The mayor’s office did not respond to requests for comments.

Many New Yorkers were angered by the decision to exclude emergency services personnel, having witnessed first-hand the conditions they were exposed to. Imad Khachan, 45, owns The Chess Forum, in Greenwich Village. For nearly two months after the attack, he delivered food and supplies to those who worked at the site. While the general public rallied to provide whatever they could, suitable safety equipment was in short supply.

“All the streets looked like a bazaar,” he said.

“It was one volunteer stall after another. There was nothing to give to the firefighters except basic surgical masks.
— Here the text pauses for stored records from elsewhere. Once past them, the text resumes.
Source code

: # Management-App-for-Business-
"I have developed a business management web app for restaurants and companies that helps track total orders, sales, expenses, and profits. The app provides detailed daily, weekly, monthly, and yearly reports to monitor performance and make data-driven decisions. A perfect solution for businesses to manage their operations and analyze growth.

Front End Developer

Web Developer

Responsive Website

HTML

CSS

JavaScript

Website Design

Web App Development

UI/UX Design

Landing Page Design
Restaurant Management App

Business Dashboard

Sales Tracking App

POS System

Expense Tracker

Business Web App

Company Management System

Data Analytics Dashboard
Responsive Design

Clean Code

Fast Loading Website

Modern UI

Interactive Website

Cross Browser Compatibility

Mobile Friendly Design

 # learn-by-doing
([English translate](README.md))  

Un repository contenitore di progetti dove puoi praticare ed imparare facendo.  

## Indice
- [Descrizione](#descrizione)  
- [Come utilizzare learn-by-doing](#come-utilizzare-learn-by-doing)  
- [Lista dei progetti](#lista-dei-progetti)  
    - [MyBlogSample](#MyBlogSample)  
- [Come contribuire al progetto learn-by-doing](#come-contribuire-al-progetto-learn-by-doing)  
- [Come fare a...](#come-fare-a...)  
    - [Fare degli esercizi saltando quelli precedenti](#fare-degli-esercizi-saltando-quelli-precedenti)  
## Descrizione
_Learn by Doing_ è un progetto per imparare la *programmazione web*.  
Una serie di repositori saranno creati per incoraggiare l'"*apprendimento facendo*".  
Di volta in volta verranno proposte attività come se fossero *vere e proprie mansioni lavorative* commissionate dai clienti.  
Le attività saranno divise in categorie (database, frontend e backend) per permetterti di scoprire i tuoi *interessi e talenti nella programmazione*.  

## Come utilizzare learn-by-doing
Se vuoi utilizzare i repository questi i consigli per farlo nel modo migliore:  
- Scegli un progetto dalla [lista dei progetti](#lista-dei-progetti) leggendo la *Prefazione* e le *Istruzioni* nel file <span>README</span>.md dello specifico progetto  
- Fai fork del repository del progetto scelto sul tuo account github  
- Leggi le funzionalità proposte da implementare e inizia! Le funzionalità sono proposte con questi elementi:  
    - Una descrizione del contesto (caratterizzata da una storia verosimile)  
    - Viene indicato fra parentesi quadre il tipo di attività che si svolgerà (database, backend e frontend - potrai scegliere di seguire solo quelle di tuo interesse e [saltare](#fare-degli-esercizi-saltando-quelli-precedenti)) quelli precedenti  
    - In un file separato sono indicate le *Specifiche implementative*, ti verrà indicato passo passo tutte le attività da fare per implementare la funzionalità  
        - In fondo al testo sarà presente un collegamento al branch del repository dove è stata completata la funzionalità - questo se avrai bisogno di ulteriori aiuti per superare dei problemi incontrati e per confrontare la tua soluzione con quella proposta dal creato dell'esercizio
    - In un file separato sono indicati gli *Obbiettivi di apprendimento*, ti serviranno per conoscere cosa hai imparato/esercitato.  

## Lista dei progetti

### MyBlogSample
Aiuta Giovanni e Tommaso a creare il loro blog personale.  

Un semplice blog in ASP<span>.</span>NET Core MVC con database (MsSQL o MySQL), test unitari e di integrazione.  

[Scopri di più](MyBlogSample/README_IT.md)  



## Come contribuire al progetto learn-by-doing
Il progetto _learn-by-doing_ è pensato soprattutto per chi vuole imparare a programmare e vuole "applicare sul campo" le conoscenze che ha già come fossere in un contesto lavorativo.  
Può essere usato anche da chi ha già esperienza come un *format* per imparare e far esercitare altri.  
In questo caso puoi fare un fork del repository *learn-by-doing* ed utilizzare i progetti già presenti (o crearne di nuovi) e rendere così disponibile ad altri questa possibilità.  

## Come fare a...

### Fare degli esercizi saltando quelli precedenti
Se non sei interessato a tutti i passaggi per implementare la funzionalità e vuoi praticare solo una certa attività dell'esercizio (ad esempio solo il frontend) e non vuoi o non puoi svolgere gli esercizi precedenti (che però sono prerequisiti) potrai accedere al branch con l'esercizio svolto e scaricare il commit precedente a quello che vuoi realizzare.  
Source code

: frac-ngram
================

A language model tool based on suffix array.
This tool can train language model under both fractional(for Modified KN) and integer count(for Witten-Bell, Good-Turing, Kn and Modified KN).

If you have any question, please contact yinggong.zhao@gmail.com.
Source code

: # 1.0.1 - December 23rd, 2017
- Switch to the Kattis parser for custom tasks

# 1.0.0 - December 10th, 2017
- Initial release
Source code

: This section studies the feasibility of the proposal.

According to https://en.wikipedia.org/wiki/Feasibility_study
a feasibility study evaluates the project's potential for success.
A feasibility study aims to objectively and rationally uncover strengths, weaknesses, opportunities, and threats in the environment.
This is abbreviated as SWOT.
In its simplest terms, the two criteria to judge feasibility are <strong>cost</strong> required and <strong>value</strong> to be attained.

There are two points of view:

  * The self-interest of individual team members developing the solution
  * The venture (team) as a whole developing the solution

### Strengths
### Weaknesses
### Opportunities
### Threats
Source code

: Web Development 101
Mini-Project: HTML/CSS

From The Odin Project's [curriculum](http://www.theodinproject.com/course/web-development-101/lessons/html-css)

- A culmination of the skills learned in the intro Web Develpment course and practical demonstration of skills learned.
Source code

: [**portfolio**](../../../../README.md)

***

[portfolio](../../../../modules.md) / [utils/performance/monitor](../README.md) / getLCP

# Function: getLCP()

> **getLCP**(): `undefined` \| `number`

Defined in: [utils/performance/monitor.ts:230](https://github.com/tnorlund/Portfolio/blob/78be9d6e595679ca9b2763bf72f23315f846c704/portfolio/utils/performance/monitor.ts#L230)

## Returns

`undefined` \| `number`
Dogs would go in the rubble and burn their feet, so one thing people were donating were dog shoes which they were stitching out of fabric.

“School kids were donating jam and peanut butter sandwiches, and each one handed a letter to the firefighters.”

MR Khachan, a Muslim who moved to the US from Lebanon in 1995, was spat at in the street after the attacks because of his ethnicity. “During the first couple of days there was real fear,” he said. “People thought lynch mobs would be coming to people’s homes.”

But he said that the tragedy also created a sense of community in a city known for its indifference.

“It was a call to action,” said Mr Khachan. “After this tragedy, people came together.

If you happened to be there, whoever you were, whatever religion you were, you were dead. Anyone who survived it was just by dumb luck.”